The National Co-operative Financing Agency of Nigeria (CFAN)on Tuesday described the Cash Reserve Ratio (CRR) increment by the CBN Monetary Policy Committee (MPC) as a bold and good move for the economy.
The Executive Secretary of CFAN, Mr Emmanuel Atama, told the News Agency of Nigeria (NAN) in Abuja on Tuesday, that the decision was a control measure to check inflation in the country.
Atama said that the apex bank usually used her instrument to create a balance in the economy.
“Those are control measures.
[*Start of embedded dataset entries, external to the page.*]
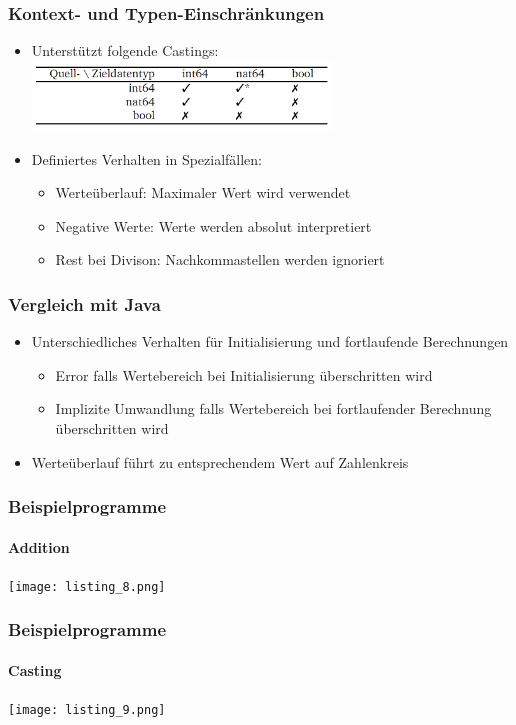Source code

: \documentclass{beamer}
\begin{document}
    \begin{frame}
        \frametitle{Kontext- und Typen-Einschränkungen}
        \begin{itemize}
            \item Unterstützt folgende Castings:
            {\includegraphics[width=8cm]{listing_7.png}}
            \item Definiertes Verhalten in Spezialfällen:
                \begin{itemize}
                    \item Werteüberlauf: Maximaler Wert wird verwendet
                    \item Negative Werte: Werte werden absolut interpretiert
                    \item Rest bei Divison: Nachkommastellen werden ignoriert
                \end{itemize}
        \end{itemize}
        \vspace{30}
    \end{frame}

    \begin{frame}
        \frametitle{Vergleich mit Java}
        \begin{itemize}
            \item Unterschiedliches Verhalten für Initialisierung und fortlaufende Berechnungen
            \begin{itemize}
                \item Error falls Wertebereich bei Initialisierung überschritten wird
                \item Implizite Umwandlung falls Wertebereich bei fortlaufender Berechnung überschritten wird
            \end{itemize}
            \item Werteüberlauf führt zu entsprechendem Wert auf Zahlenkreis
        \end{itemize}
        \vspace{30}
    \end{frame}

    \begin{frame}
        \frametitle{Beispielprogramme}
        \framesubtitle{Addition}
        {\texttt{[image: listing\_8.png]}}
        \vspace{30}
    \end{frame}

    \begin{frame}
        \frametitle{Beispielprogramme}
        \framesubtitle{Casting}
        {\texttt{[image: listing\_9.png]}}
        \vspace{30}
    \end{frame}
\end{document}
It was identified that there were excess liquid in the economy and when there is excess liquid, the CBN always uses her instruments to create a balance.
“We know that when there is too much money in the economy, it encourages inflation and you can see that inflation rate has also gone up.
“I think the CBN is just being proactive in getting things done,’’ he explained.
The executive secretary said the implication of the decision would be that banks would have less money to lend to businesses.
According to him, you will discover that little will be left at their disposal to lend especially now that banks are not even lending to people.
“The implication for the common man is that banks will not have enough money for people to access to do their businesses,’’.
The governor of CBN, Mr Godwin Emefiele, on Jan. 24, announced that the MPC increased banks’ CRR from 22.5 per cent to 27.5 per cent.
CRR is the share of a bank’s total deposit that is mandated by the CBN to be maintained with the latter in the form of liquid cash.
CRR ensures that a part of the bank’s deposit is with the Central Bank and is hence, secure.